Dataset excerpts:
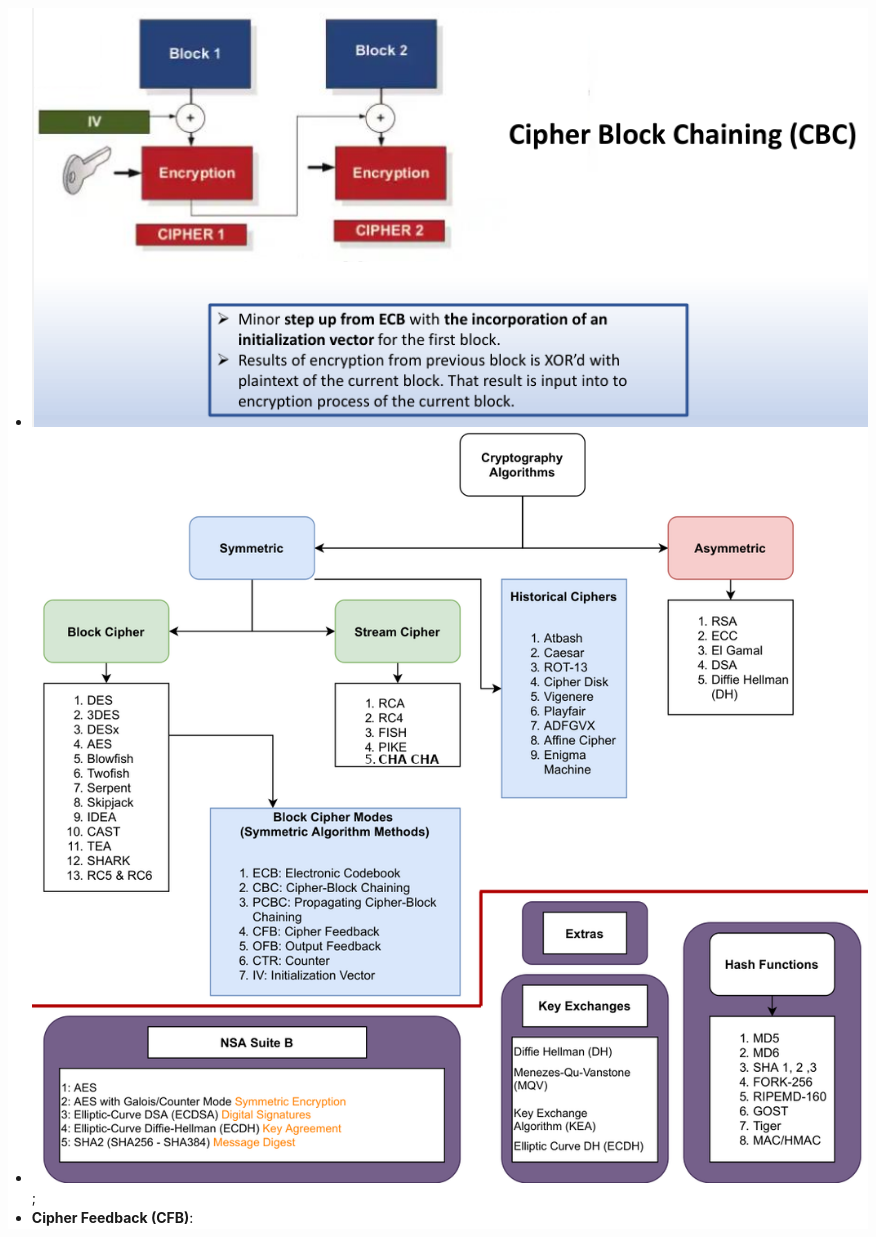   - ![cipher block cipher](./img/cbc_cipher.PNG)
  - ![ciphers](./img/ciphers.PNG);
- **Cipher Feedback (CFB)**:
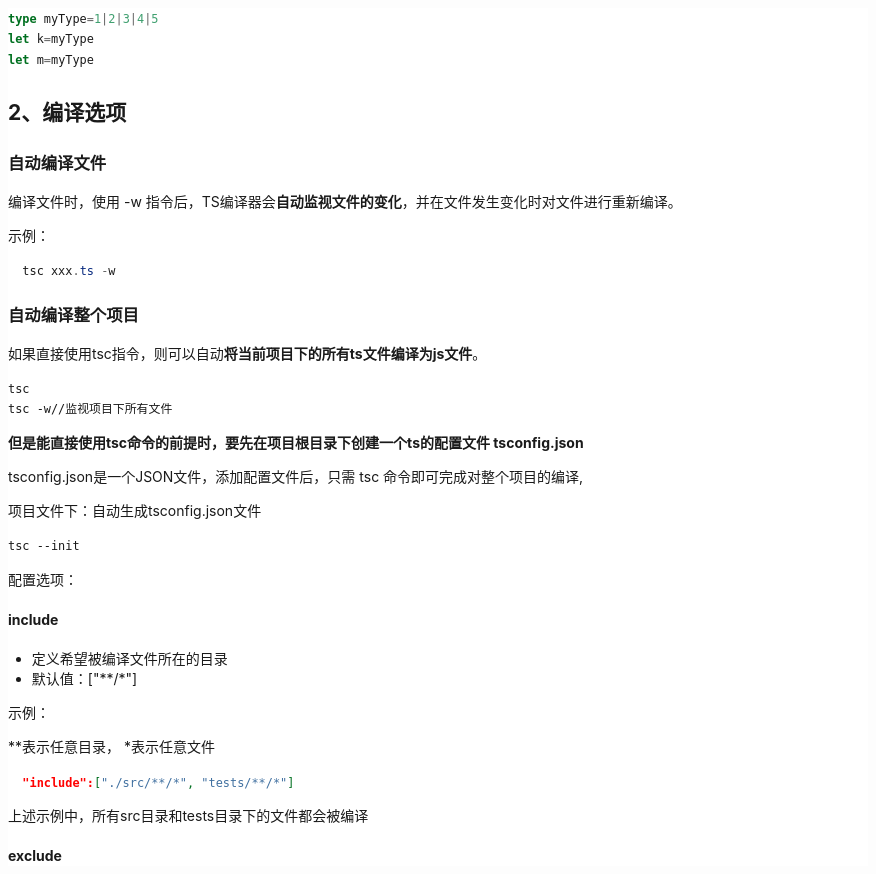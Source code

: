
   ```typescript
  type myType=1|2|3|4|5
  let k=myType
  let m=myType
  ```

  



## 2、编译选项

### 自动编译文件

编译文件时，使用 -w 指令后，TS编译器会**自动监视文件的变化**，并在文件发生变化时对文件进行重新编译。

示例：

```powershell
  tsc xxx.ts -w
```

### 自动编译整个项目

如果直接使用tsc指令，则可以自动**将当前项目下的所有ts文件编译为js文件**。

```shell
tsc
tsc -w//监视项目下所有文件
```



**但是能直接使用tsc命令的前提时，要先在项目根目录下创建一个ts的配置文件 tsconfig.json**

tsconfig.json是一个JSON文件，添加配置文件后，只需 tsc 命令即可完成对整个项目的编译,

项目文件下：自动生成tsconfig.json文件

```shell
tsc --init
```



配置选项：

#### **include**

  - 定义希望被编译文件所在的目录
  - 默认值：["\*\*/\*"]

示例：

**表示任意目录，   *表示任意文件

```json
  "include":["./src/**/*", "tests/**/*"]
```

上述示例中，所有src目录和tests目录下的文件都会被编译

#### **exclude**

(What you have to do) All of the data is to be transcribed exactly, with images omitted.

(Solution below)
   - ![cipher block cipher](./img/cbc_cipher.PNG)
  - ![ciphers](./img/ciphers.PNG);
- **Cipher Feedback (CFB)**:
Source code

:
   ```typescript
  type myType=1|2|3|4|5
  let k=myType
  let m=myType
  ```

  



## 2、编译选项

### 自动编译文件

编译文件时，使用 -w 指令后，TS编译器会**自动监视文件的变化**，并在文件发生变化时对文件进行重新编译。

示例：

```powershell
  tsc xxx.ts -w
```

### 自动编译整个项目

如果直接使用tsc指令，则可以自动**将当前项目下的所有ts文件编译为js文件**。

```shell
tsc
tsc -w//监视项目下所有文件
```



**但是能直接使用tsc命令的前提时，要先在项目根目录下创建一个ts的配置文件 tsconfig.json**

tsconfig.json是一个JSON文件，添加配置文件后，只需 tsc 命令即可完成对整个项目的编译,

项目文件下：自动生成tsconfig.json文件

```shell
tsc --init
```



配置选项：

#### **include**

  - 定义希望被编译文件所在的目录
  - 默认值：["\*\*/\*"]

示例：

**表示任意目录，   *表示任意文件

```json
  "include":["./src/**/*", "tests/**/*"]
```

上述示例中，所有src目录和tests目录下的文件都会被编译

#### **exclude**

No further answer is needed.